EXCERPTED DATA:
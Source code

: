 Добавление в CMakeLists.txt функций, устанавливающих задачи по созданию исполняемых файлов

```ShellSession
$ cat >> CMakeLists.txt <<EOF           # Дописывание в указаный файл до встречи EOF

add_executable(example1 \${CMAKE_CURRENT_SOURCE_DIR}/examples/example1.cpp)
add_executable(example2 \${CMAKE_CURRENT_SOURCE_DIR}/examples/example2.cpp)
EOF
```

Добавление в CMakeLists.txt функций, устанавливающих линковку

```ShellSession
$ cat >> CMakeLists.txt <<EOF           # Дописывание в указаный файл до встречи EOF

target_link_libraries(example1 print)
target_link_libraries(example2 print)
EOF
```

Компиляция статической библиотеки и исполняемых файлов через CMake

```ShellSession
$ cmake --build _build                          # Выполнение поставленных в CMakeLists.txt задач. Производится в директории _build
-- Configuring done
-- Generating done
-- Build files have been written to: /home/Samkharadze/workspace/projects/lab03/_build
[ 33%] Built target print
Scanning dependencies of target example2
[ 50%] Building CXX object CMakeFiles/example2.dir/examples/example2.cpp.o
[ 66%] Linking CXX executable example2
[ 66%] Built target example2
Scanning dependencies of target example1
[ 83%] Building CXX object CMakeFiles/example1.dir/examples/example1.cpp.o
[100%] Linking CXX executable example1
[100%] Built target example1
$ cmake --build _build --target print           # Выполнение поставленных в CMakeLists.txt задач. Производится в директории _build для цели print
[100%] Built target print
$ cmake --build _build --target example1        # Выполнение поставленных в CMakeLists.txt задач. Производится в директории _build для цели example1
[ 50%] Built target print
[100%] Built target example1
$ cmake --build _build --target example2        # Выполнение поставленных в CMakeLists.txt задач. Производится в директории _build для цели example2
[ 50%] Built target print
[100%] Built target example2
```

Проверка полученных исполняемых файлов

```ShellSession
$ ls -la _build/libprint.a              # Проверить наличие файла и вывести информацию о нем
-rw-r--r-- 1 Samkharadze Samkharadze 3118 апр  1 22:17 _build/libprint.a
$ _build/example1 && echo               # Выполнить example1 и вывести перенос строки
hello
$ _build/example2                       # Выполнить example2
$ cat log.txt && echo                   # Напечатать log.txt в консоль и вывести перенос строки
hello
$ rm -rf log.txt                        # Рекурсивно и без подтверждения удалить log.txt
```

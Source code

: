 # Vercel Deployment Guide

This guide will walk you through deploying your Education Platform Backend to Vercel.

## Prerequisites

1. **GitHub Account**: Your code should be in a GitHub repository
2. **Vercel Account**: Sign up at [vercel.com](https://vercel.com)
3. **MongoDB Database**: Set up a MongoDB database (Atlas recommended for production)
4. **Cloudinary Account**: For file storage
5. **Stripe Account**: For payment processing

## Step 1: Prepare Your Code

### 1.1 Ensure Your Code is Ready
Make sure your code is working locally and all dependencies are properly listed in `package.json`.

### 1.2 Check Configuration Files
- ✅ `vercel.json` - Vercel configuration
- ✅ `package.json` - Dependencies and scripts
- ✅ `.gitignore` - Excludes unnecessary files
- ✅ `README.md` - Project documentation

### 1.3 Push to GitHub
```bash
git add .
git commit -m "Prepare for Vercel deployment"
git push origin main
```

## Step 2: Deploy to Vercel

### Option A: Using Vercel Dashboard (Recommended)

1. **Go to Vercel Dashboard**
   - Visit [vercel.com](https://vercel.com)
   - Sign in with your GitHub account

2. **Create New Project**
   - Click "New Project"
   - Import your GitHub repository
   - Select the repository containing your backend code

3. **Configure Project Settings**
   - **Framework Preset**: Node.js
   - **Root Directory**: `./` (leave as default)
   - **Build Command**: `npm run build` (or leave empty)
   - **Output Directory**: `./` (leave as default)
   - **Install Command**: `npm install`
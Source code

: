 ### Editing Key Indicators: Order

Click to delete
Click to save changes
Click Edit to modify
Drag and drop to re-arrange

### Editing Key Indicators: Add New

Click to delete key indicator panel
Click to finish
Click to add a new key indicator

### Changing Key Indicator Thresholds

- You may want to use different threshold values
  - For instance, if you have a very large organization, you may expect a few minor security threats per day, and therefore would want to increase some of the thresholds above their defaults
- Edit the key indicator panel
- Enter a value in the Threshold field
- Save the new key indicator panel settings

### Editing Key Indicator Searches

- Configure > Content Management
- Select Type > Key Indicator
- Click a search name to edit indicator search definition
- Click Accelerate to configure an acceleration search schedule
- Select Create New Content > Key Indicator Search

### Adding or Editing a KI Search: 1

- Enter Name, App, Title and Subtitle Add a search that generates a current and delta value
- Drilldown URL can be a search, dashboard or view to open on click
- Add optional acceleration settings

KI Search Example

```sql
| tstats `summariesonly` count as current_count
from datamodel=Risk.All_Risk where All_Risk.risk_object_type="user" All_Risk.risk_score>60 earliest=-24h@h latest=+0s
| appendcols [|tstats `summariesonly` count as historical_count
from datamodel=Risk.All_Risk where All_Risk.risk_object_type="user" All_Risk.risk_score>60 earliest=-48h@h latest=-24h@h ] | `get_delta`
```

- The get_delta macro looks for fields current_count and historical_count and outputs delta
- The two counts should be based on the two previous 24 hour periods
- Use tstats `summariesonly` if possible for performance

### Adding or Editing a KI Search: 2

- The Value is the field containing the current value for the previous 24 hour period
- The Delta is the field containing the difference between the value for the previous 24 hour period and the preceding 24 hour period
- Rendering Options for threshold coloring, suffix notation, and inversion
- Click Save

TASK STATEMENT: Looking at the records above, return exactly the lines from the line with "Click Edit to modify" to the line with "- You may want", both ends included.

OUTPUT:
Click Edit to modify
Drag and drop to re-arrange

### Editing Key Indicators: Add New

Click to delete key indicator panel
Click to finish
Click to add a new key indicator

### Changing Key Indicator Thresholds

- You may want to use different threshold values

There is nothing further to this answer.